_What the task asks_:
Your answer must be every line of the data that holds the string "responsive".

_Given information_:
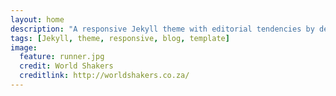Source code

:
 ```yaml
---
layout: home
description: "A responsive Jekyll theme with editorial tendencies by designer Michael Rose."
tags: [Jekyll, theme, responsive, blog, template]
image:
  feature: runner.jpg
  credit: World Shakers
  creditlink: http://worldshakers.co.za/
---
```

_Written solution_:
description: "A responsive Jekyll theme with editorial tendencies by designer Michael Rose."
tags: [Jekyll, theme, responsive, blog, template]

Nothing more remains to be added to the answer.